Losing Your Zzzz’s? What to Do About Insomnia

By Tracy Wright

Your mind races, you feel restless and you stare at your clock as the hours tick by. Insomnia is a common condition that results in difficulty initiating and maintaining sleep, and the National Institutes of Health estimate that 10 percent of the population suffer from the condition.

There are many causes for insomnia, most commonly stress, depression and anxiety. Medical conditions such as restless leg syndrome, sleep disorders, heart disease and side effects from medications can also be culprits. These causes of insomnia are exacerbated when we practice poor sleep hygiene, which includes maintaining irregular sleep hours, drinking alcohol prior to bed time, sleeping with pets, watching TV and eating in bed.

How can we improve our sleep hygiene? According to Galina Bogorodskaya, a physician at Southeastern Integrated Medical (SIMED) Sleep Center in Gainesville, the key to better sleep is routine. “Go to bed when sleepy, and get out of bed when you wake up in the morning. This could take six or eight, or even nine hours,” said Bogorodskaya. “Different people need different amounts of time for sleeping, but it should be the same for each person. Prolonged, more than 30-minute daytime naps, cause the same difficulty with falling asleep.”

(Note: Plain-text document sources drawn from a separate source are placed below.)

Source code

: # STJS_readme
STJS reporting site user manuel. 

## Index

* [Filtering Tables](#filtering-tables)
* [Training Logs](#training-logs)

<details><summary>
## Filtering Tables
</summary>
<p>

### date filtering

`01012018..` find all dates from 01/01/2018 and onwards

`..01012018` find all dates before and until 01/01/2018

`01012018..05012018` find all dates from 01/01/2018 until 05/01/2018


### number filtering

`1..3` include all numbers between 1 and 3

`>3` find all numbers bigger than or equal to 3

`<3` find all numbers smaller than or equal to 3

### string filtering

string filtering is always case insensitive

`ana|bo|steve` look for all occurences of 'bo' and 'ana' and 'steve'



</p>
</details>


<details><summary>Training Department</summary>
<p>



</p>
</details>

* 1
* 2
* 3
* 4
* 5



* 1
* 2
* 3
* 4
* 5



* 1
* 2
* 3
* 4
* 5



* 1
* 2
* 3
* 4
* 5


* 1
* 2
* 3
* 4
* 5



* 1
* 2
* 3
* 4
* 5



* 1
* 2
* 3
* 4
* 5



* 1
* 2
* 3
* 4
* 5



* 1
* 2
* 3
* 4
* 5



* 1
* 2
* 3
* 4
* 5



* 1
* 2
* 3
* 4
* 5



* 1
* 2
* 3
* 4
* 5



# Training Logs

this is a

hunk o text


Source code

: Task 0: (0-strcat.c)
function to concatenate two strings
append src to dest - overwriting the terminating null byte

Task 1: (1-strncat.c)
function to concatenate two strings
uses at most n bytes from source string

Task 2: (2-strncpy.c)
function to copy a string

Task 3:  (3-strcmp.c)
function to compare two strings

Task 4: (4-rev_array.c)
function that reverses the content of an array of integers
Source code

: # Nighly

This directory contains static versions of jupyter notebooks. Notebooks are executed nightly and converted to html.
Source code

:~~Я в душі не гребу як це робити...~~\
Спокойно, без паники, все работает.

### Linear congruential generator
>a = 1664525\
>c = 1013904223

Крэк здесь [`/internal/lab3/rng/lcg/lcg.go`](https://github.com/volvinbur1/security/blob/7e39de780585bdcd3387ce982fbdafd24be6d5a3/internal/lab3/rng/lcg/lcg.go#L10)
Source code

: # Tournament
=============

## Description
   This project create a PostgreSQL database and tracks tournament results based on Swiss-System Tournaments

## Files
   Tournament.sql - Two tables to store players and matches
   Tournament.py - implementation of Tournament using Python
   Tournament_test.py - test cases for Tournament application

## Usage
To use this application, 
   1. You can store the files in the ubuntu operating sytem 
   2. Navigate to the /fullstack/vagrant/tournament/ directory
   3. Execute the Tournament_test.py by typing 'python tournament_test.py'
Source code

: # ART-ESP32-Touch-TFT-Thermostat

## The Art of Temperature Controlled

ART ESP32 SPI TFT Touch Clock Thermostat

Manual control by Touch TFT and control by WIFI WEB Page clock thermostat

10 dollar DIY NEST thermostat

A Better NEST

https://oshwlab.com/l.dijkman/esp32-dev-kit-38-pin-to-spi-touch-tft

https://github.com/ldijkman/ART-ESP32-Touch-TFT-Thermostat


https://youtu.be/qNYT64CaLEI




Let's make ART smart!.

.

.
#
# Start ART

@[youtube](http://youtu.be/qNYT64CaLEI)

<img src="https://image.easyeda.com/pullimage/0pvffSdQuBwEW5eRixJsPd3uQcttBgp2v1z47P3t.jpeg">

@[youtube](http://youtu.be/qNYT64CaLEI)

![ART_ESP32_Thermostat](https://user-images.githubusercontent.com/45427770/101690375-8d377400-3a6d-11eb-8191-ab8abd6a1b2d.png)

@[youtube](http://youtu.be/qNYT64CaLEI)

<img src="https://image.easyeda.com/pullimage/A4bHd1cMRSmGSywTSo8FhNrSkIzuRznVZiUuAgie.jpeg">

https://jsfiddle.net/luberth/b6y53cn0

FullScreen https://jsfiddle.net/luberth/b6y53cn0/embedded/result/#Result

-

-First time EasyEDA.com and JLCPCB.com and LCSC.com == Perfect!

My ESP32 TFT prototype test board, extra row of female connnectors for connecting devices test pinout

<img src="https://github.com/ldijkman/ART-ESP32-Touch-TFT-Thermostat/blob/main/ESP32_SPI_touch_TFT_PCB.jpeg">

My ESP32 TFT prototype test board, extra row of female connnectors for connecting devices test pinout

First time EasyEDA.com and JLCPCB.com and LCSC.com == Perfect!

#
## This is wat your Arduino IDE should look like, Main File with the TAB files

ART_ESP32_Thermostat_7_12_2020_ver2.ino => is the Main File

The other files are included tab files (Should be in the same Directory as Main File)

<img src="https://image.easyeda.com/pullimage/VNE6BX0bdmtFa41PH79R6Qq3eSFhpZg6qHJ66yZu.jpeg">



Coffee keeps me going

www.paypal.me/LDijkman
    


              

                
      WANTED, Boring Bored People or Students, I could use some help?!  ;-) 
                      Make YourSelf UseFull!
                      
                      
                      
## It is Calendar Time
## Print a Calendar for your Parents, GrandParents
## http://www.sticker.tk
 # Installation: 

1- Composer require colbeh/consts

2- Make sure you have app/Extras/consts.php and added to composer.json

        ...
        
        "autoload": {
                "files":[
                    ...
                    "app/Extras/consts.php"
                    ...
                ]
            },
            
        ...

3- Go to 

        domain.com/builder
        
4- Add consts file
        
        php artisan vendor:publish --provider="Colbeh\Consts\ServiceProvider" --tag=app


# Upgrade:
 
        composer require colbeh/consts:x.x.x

Bogorodskaya also recommended falling asleep in a cooler environment. The circadian sleep-wake center and the temperature-regulating center are “neighbors in the brain.” Ideal bedroom temperatures are 67­–68 F. She also recommends avoiding alcohol and caffeinated beverages for at least four hours prior to bed time.

Our reliance on electronics also may be impeding sleeping habits. “It’s important to turn off electric devices at least one hour before sleep, if possible,” Carolyn Ivey, manager of the Sleep Disorders Center at North Florida Regional Medical Center, said. “Blue light emitted by phones and electronic devices can interfere with melatonin production and disrupt the brain’s body clock.”

Multiple herbal remedies are available over the counter for insomnia, including Valerian root, chamomile and lavender. Melatonin — a hormone produced by the pineal gland in the brain that plays a key role in our circadian rhythm —  is a popular sleep aid supplement.  Bogorodskaya advised using melatonin with caution and not on a regular basis. Of course, always check with your doctor before using any over-the-counter medications to help fall asleep.

Despite maintaining a good sleep routine, some may still have difficulty falling and staying asleep. In this case, tests may be needed to identify medical conditions depriving you of quality sleep.

“The initial evaluation is complex and includes a review of medical history, a list of medications, a medical exam during the initial visit,” said Bogorodskaya. “Sometimes blood tests and sleep studies are needed. Sleep apneas, leg movements, and abnormal sleep patterns could be found during a sleep study.”

Treatment of these conditions could improve quality of sleep and provide help for daytime drowsiness. “Insomnia negatively affects health and daytime function. It is important to work with a physician or provider to identify causes and develop a treatment plan,” said Ivey.

Common Behavioral Changes to Improve Sleep Hygiene per the National Sleep Foundation

  • Keep a regular sleep schedule.
  • Avoid consuming alcohol, caffeine and heavy meals several hours before bedtime.
  • Try to stay away from using electronic devices before bedtime.
  • Eliminate naps and go to bed only when sleepy. Try to get out of bed within 20 minutes of waking up.
  • Try relaxation training, or progressive muscle relaxation, which teaches the person to systematically tense and relax muscles in different areas of the body. This helps to calm the body and induce sleep.
  • Start breathing exercises and meditation. Many people listen to audio recordings to guide them in learning these techniques. They can work to help you fall asleep and return to sleep in the middle of the night.